### Work to complete
Reproduce exactly, and exclusively, the lines from the line containing "streamlit as st" through the final line of the listing below.

### Available records

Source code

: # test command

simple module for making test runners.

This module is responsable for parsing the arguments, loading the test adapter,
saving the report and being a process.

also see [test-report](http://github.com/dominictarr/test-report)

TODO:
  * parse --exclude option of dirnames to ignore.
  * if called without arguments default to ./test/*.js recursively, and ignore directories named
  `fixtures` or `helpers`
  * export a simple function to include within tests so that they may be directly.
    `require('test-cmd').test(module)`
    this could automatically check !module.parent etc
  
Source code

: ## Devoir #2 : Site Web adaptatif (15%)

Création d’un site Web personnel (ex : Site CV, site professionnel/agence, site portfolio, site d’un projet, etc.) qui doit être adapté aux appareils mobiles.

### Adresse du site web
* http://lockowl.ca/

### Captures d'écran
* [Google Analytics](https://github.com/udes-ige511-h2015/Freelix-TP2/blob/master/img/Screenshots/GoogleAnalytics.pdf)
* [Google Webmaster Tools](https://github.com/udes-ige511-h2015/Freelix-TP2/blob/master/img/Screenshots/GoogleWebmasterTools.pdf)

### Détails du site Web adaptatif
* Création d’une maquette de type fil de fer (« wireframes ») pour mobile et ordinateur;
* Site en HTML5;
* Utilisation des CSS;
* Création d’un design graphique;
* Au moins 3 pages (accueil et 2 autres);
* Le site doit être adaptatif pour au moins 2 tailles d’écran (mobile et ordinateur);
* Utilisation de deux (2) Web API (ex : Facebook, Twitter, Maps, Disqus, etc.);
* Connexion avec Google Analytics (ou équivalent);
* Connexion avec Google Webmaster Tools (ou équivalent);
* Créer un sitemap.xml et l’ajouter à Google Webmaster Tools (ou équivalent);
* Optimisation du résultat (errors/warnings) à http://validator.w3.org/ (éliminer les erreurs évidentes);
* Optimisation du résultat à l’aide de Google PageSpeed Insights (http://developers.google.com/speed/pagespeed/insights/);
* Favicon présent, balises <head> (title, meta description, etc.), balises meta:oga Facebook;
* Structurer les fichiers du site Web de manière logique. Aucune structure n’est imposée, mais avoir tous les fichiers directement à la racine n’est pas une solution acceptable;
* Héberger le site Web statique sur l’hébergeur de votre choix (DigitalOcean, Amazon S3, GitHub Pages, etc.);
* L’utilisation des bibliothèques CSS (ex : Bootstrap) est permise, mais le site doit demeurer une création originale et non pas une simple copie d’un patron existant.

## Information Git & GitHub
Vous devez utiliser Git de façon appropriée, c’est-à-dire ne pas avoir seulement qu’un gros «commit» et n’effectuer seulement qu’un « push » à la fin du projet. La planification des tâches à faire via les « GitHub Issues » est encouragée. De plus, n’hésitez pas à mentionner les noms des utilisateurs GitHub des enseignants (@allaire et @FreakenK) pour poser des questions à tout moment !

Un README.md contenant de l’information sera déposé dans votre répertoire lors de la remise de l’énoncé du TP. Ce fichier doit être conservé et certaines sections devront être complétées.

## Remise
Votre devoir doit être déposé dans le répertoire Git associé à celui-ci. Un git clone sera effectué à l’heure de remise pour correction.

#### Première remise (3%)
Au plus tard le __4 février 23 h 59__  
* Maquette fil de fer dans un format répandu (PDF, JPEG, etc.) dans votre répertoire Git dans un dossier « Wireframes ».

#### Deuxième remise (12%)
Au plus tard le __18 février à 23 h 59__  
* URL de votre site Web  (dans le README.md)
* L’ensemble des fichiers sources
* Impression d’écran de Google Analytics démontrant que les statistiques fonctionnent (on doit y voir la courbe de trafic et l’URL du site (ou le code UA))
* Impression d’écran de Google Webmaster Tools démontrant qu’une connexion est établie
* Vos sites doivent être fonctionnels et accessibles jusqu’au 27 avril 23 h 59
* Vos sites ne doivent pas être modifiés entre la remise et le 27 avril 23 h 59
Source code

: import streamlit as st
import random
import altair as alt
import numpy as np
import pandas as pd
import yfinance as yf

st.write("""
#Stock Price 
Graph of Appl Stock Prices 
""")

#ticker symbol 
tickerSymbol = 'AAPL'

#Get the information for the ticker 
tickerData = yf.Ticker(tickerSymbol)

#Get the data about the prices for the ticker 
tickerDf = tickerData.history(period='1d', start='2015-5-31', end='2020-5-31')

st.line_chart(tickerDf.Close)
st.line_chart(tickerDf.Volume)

### Output
: import streamlit as st
import random
import altair as alt
import numpy as np
import pandas as pd
import yfinance as yf

st.write("""
#Stock Price 
Graph of Appl Stock Prices 
""")

#ticker symbol 
tickerSymbol = 'AAPL'

#Get the information for the ticker 
tickerData = yf.Ticker(tickerSymbol)

#Get the data about the prices for the ticker 
tickerDf = tickerData.history(period='1d', start='2015-5-31', end='2020-5-31')

st.line_chart(tickerDf.Close)
st.line_chart(tickerDf.Volume)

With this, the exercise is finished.